_What you will do_:
A faithful copy is required: retype the records from their first line through the line with "Controllers come in", and omit the pictures.

(Document images with source code)

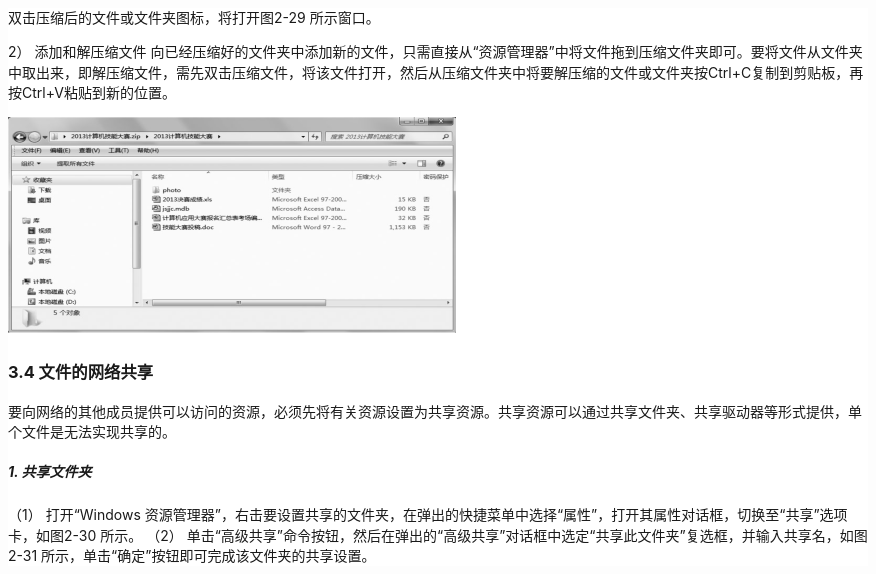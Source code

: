 双击压缩后的文件或文件夹图标，将打开图2-29 所示窗口。

2） 添加和解压缩文件
向已经压缩好的文件夹中添加新的文件，只需直接从“资源管理器”中将文件拖到压缩文件夹即可。要将文件从文件夹中取出来，即解压缩文件，需先双击压缩文件，将该文件打开，然后从压缩文件夹中将要解压缩的文件或文件夹按Ctrl+C复制到剪贴板，再按Ctrl+V粘贴到新的位置。

<img src="../image/image-20201017140611143.png" alt="image-20201017140611143" style="zoom: 50%;" />



### 3.4 文件的网络共享

要向网络的其他成员提供可以访问的资源，必须先将有关资源设置为共享资源。共享资源可以通过共享文件夹、共享驱动器等形式提供，单个文件是无法实现共享的。

##### 1. 共享文件夹

（1） 打开“Windows 资源管理器”，右击要设置共享的文件夹，在弹出的快捷菜单中选择“属性”，打开其属性对话框，切换至“共享”选项卡，如图2-30 所示。
（2） 单击“高级共享”命令按钮，然后在弹出的“高级共享”对话框中选定“共享此文件夹”复选框，并输入共享名，如图2-31 所示，单击“确定”按钮即可完成该文件夹的共享设置。
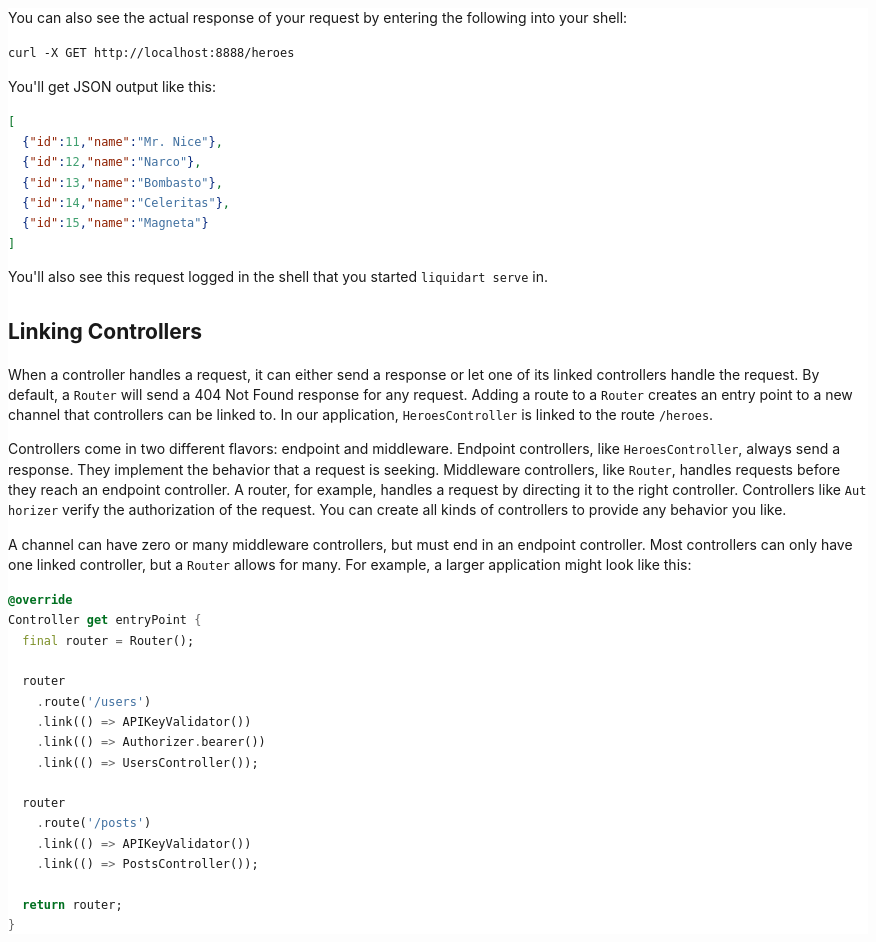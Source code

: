 You can also see the actual response of your request by entering the following into your shell:

```
curl -X GET http://localhost:8888/heroes
```

You'll get JSON output like this:

```json
[
  {"id":11,"name":"Mr. Nice"},
  {"id":12,"name":"Narco"},
  {"id":13,"name":"Bombasto"},
  {"id":14,"name":"Celeritas"},
  {"id":15,"name":"Magneta"}
]
```

You'll also see this request logged in the shell that you started `liquidart serve` in.

## Linking Controllers

When a controller handles a request, it can either send a response or let one of its linked controllers handle the request. By default, a `Router` will send a 404 Not Found response for any request. Adding a route to a `Router` creates an entry point to a new channel that controllers can be linked to. In our application, `HeroesController` is linked to the route `/heroes`.

Controllers come in two different flavors: endpoint and middleware. Endpoint controllers, like `HeroesController`, always send a response. They implement the behavior that a request is seeking. Middleware controllers, like `Router`, handles requests before they reach an endpoint controller. A router, for example, handles a request by directing it to the right controller. Controllers like `Authorizer` verify the authorization of the request. You can create all kinds of controllers to provide any behavior you like.

A channel can have zero or many middleware controllers, but must end in an endpoint controller. Most controllers can only have one linked controller, but a `Router` allows for many. For example, a larger application might look like this:

```dart
@override
Controller get entryPoint {
  final router = Router();

  router
    .route('/users')
    .link(() => APIKeyValidator())
    .link(() => Authorizer.bearer())
    .link(() => UsersController());

  router
    .route('/posts')
    .link(() => APIKeyValidator())
    .link(() => PostsController());

  return router;
}
```
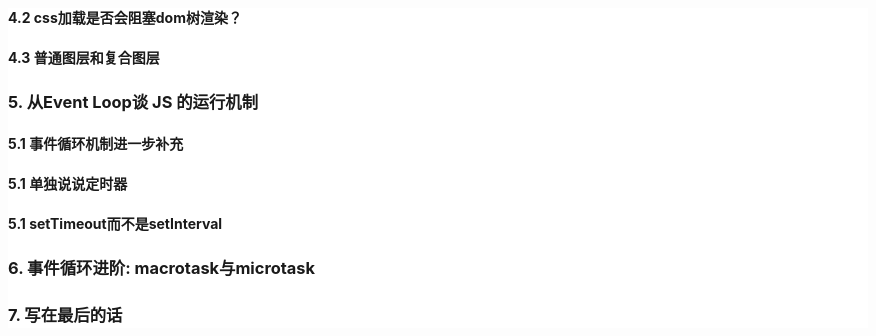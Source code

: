 #### 4.2 css加载是否会阻塞dom树渲染？
#### 4.3 普通图层和复合图层


### 5. 从Event Loop谈 JS 的运行机制
#### 5.1 事件循环机制进一步补充
#### 5.1 单独说说定时器
#### 5.1 setTimeout而不是setInterval


### 6. 事件循环进阶: macrotask与microtask


### 7. 写在最后的话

_Problem solution_:
Source code

: 双击压缩后的文件或文件夹图标，将打开图2-29 所示窗口。

2） 添加和解压缩文件
向已经压缩好的文件夹中添加新的文件，只需直接从“资源管理器”中将文件拖到压缩文件夹即可。要将文件从文件夹中取出来，即解压缩文件，需先双击压缩文件，将该文件打开，然后从压缩文件夹中将要解压缩的文件或文件夹按Ctrl+C复制到剪贴板，再按Ctrl+V粘贴到新的位置。

<img src="../image/image-20201017140611143.png" alt="image-20201017140611143" style="zoom: 50%;" />



### 3.4 文件的网络共享

要向网络的其他成员提供可以访问的资源，必须先将有关资源设置为共享资源。共享资源可以通过共享文件夹、共享驱动器等形式提供，单个文件是无法实现共享的。

##### 1. 共享文件夹

（1） 打开“Windows 资源管理器”，右击要设置共享的文件夹，在弹出的快捷菜单中选择“属性”，打开其属性对话框，切换至“共享”选项卡，如图2-30 所示。
（2） 单击“高级共享”命令按钮，然后在弹出的“高级共享”对话框中选定“共享此文件夹”复选框，并输入共享名，如图2-31 所示，单击“确定”按钮即可完成该文件夹的共享设置。
Source code

: You can also see the actual response of your request by entering the following into your shell:

```
curl -X GET http://localhost:8888/heroes
```

You'll get JSON output like this:

```json
[
  {"id":11,"name":"Mr. Nice"},
  {"id":12,"name":"Narco"},
  {"id":13,"name":"Bombasto"},
  {"id":14,"name":"Celeritas"},
  {"id":15,"name":"Magneta"}
]
```

You'll also see this request logged in the shell that you started `liquidart serve` in.

## Linking Controllers

When a controller handles a request, it can either send a response or let one of its linked controllers handle the request. By default, a `Router` will send a 404 Not Found response for any request. Adding a route to a `Router` creates an entry point to a new channel that controllers can be linked to. In our application, `HeroesController` is linked to the route `/heroes`.

Controllers come in two different flavors: endpoint and middleware. Endpoint controllers, like `HeroesController`, always send a response. They implement the behavior that a request is seeking. Middleware controllers, like `Router`, handles requests before they reach an endpoint controller. A router, for example, handles a request by directing it to the right controller. Controllers like `Authorizer` verify the authorization of the request. You can create all kinds of controllers to provide any behavior you like.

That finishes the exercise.